Also, in spirit lifting news- my friend at work (at least I think she's my friend we seem to get along well and all) is in my group and her chair is DIRECTLY behind mine, I can literally swivel my seat and talk to her. Cool no? I have a friend to talk to at work. I also have company email and an annoying keyboard shelf.
Tomorrow is casual Friday and there is a "super bowl" potluck at work which I really think just means we'd all like an excuse to eat a lot. Now if that doesn't sound like a great first day as a real employee I don't know what does.
Wednesday, January 28, 2009
I'm just waiting for a place to put all my pictures out on my own little desk. I even gathered everything up tonight and put it in a box so I can take it in my car until I need it. I also suddenly realize that I will need to invest in new pens because the J-O-B pays for cheap pens and I'm above using a 10 cent writing tool.
I'm exhausted and I can't sleep which always drives me crazy. I lost a baby picture and I think I may have accidently returned it in a library book that I was using it as a book mark in. At least it doesn't have the babies name on it or anything embarrassing that I would hate lossing in it.
I put forth some effort tonight, while wasting time to try and get the digital key chain I got for Christmas all working. It's not working. So I'm giving up an hour into the process and writing this blog about nothing in particular. I think the random way I'm bouncing about in topics could accurately sum up my state of mind right now.
I want to paint walls, clean out closets and scrub things but I'm so tired that I never even start. I have no idea how that Duggar woman does it. I am exhausted and only one kid wanted me to feed it dinner tonight.
Tuesday, January 27, 2009
Today I started taking live calls at work. First a fake one with the manager, then a real one…then another. Today I got to stop learning for a living and started working for a living… I'm so excited I can't see straight. Now I'm still stuck in the training room while I wait for my work area to be ready. But at least now I know I'm done trying to make it. Later this week we'll finally pick schedules. We'll pick on for the month of February and one for March through to Summertime. I have 2nd pick at this point and it looks like it might stay that way. There might actually be a light at the end of this tunnel.
Sunday, January 25, 2009
What pick you get of schedules is based on your score, so far one person has a higher score than me and I'll know about the two other people testing mid next week. I just want my work schedule and I really want an early morning so I have to worry about it until we get to pick.
I hate to worry.
I spend enough time worrying about the baby, childcare, money and my marriage staying strong despite both of us having broken and crazy families. I do not need to worry about non-sense at work.

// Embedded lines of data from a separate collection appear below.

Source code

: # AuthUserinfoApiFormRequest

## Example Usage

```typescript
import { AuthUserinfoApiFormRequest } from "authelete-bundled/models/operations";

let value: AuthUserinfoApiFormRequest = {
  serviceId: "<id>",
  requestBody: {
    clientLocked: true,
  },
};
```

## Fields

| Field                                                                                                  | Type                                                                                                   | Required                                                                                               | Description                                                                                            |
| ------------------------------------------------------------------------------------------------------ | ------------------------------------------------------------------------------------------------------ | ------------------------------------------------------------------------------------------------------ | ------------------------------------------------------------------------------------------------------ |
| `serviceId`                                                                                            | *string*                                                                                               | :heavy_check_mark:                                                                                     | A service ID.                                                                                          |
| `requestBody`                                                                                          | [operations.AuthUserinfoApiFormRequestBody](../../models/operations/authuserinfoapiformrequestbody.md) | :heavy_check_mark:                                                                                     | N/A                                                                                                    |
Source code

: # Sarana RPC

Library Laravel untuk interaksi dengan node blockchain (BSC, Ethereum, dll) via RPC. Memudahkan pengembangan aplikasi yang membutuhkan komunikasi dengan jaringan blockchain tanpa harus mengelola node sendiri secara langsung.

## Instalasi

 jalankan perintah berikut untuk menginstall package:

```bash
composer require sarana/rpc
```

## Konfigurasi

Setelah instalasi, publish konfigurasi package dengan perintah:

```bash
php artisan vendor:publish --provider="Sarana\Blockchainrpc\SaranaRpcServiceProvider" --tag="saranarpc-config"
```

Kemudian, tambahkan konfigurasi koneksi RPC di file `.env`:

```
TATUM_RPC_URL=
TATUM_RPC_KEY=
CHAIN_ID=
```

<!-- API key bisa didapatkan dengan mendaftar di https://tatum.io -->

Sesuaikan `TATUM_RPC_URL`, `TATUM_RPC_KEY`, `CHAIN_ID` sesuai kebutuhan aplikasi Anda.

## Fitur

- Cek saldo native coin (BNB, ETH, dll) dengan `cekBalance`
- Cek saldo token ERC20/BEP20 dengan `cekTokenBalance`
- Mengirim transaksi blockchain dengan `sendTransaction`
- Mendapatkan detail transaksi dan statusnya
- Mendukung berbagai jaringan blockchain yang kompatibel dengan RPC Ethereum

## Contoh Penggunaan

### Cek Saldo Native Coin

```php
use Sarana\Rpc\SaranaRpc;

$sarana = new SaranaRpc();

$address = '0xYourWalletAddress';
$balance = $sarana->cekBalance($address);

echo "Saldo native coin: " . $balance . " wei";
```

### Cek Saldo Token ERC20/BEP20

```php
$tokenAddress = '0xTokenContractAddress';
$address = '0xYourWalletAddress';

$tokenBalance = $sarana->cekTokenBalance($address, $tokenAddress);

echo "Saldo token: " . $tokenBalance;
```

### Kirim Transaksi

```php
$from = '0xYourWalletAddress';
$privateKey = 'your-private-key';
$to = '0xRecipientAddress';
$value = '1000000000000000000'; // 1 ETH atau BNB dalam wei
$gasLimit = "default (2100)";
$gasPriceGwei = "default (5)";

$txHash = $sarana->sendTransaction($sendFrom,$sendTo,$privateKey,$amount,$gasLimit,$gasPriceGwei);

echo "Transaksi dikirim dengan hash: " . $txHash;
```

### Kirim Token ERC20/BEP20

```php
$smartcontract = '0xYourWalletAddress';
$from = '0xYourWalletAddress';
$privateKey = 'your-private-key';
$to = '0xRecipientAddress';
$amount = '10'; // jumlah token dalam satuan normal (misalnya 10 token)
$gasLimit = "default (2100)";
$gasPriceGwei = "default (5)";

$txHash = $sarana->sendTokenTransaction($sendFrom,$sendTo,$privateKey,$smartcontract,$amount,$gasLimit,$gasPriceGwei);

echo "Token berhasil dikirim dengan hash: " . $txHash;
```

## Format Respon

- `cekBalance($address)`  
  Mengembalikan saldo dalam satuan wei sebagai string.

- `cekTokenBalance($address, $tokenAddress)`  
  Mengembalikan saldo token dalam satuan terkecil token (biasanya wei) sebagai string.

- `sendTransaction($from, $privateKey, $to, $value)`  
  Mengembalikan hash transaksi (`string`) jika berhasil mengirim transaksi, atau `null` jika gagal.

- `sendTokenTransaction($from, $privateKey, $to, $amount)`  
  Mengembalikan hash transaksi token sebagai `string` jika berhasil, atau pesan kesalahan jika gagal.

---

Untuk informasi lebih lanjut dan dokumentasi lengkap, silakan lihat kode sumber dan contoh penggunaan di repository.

Call me greedy or judgemental but I just feel like I have better things to do. So I get a little upset when I have to wait for things ALL THE TIME. By all accounts I probably could have tested out of this class a week ago but they made me wait for everyone else, now I'm waiting again to see how they test before I can move on.
Ahh limbo... Lord you know what to use to push my buttons don't you?
Thursday, January 22, 2009
Sunday for me is either a pajama day at home with the family or church and lunch with friends, depending on the week and how motivated we feel.
I am about 2 months shy of 30 years old and I am still struggling with my own identity and sense of self worth. But, what I know now that I didn't in my younger days is that it is possible to swim upstream and if you keep swimming you usually get there eventually.
Tuesday, January 20, 2009
Then my mom decided she'd rather betray my trust again and do the same thing she did last time with my crazy almost ex step dad. I'm so done. I can't even call her back. The thought of her makes me want to vomit. I have a migraine.
Then back up again... a friend of mine is for sure pregnant and due August 21st and I'm super excited for her because I know she'll be an awesome mom.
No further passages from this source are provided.